## WHAT TO DO
Return only the lines running from the top of the entries to the line with "continuous Deployment: it", inclusive, exactly as written.

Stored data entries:

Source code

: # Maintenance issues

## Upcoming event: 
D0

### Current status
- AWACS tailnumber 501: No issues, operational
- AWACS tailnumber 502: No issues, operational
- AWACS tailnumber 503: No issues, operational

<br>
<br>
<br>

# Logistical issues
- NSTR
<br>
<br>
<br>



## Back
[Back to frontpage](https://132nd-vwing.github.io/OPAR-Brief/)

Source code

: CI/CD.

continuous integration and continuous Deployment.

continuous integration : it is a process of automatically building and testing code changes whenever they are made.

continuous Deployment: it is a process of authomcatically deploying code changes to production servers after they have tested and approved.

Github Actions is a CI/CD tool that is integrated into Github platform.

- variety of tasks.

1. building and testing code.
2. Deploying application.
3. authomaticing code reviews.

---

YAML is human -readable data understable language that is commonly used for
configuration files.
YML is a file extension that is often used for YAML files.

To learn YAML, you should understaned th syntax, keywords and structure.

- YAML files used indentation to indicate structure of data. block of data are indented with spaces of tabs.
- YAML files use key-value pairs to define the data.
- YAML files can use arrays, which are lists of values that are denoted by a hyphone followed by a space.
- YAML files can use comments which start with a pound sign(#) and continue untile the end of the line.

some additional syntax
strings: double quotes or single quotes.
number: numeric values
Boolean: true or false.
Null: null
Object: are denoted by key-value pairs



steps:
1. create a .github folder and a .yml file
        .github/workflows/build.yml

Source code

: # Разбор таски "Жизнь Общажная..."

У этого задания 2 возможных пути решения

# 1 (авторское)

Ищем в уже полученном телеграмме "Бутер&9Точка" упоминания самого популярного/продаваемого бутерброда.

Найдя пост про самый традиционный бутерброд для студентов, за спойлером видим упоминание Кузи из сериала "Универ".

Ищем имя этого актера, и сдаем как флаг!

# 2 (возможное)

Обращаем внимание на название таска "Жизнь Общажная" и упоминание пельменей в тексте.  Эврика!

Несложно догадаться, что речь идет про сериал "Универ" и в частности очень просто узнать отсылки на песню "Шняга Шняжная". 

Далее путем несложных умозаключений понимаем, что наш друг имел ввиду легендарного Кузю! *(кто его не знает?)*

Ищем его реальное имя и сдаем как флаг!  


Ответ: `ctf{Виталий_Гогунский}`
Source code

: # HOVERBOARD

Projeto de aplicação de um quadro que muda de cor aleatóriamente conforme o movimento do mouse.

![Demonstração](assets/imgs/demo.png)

## SOLVED EXERCISE
Source code

: # Maintenance issues

## Upcoming event: 
D0

### Current status
- AWACS tailnumber 501: No issues, operational
- AWACS tailnumber 502: No issues, operational
- AWACS tailnumber 503: No issues, operational

<br>
<br>
<br>

# Logistical issues
- NSTR
<br>
<br>
<br>



## Back
[Back to frontpage](https://132nd-vwing.github.io/OPAR-Brief/)

Source code

: CI/CD.

continuous integration and continuous Deployment.

continuous integration : it is a process of automatically building and testing code changes whenever they are made.

continuous Deployment: it is a process of authomcatically deploying code changes to production servers after they have tested and approved.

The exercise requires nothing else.